For an appropriate K Nearest Neighbors (KNN) model, a right value of K and a method for the measurement of the distance between neighbors are required. Elbow method is a common approach to determine the K vlaue. In a curve of the error rate as a function of K, the K is chosen at an Elbow point where the model approaches the minimum error on the hold out set. Beyond the Elbow point, the rate of improvement slows or stops. The widely used methods for distance measurements include Euclidean distance $$d_E=\sqrt{\sum\limits_i (p_i-q_i)^2}$$ and Manhattan distance $$d_M=\sum\limits_i |p_i-q_i| \ .$$ Features with large distances have a heavier effect on the outcome in contrast to those with small distances. To aviod this, feature scaling is important to make the distances of features in a similar scale.

Here we select K=3 where the error rate is the lowest and the F1 Score which captures the trade-off between recall and precision is high.

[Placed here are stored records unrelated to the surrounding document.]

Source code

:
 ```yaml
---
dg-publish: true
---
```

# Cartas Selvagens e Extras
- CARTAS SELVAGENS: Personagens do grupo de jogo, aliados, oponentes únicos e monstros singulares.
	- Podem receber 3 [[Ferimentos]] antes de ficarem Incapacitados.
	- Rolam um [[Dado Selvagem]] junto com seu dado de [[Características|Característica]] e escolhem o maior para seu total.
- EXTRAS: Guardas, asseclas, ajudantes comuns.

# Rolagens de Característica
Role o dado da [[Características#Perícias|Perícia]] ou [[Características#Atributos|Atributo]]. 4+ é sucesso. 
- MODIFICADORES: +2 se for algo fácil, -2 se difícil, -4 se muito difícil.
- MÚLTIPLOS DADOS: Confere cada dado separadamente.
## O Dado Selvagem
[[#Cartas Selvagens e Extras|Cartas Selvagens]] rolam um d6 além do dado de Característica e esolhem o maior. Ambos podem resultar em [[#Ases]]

3.3 Support vector machines

A support-vector machine is a supervised learning model for the classification, regression, or other tasks by constructing a hyperplane or set of hyperplanes in a high- or infinite-dimensional space.

There is no clear linear decision boundaries between four categories in a 2-dimensional space, but may exit decision boundaries of hypeplane in a 3-dimensional space

3.4 Decision trees

Algorithm:

The best splitting can be defined as the one that maximizes information gained from the splitting. The information gain of the entropy-based splitting from node $i$ at step $t$ to nodes $j$ at step $t+1$ is defined by $$IG(i,t+1)=H(i,t)-\sum\limits_j p(j,t+1)*H(j,t) \ ,$$ where the entropy for node $i$ at step $t$ is written by $$H(i,t)=-\sum\limits_{i=1}^{n}p(i,t)\log_2\big(p(i,t)\big)$$ and the $p(i,t)$ is the probability for the positive case. In contrast to the splitting based on the classification error $$E(i,t)=1-\mathrm{max}_i\big(p(i,t)\big)$$ which leads the end nodes not homogeneous, the splitting based on entropy can reach the goal of the homogeneous nodes in the end. The often used splitting is based on Gini Index, defined by $$G(i,t)=1-\sum\limits_{i=1}^{n}p^2(i,t) \ . $$

To find the best splitting at each step, Greedy search can be used.

Decision tree tends to overfit and high-variance. One solution to reduce the variance is pruning trees based on a classification error threshold. Another solution is combining predictions from many different trees.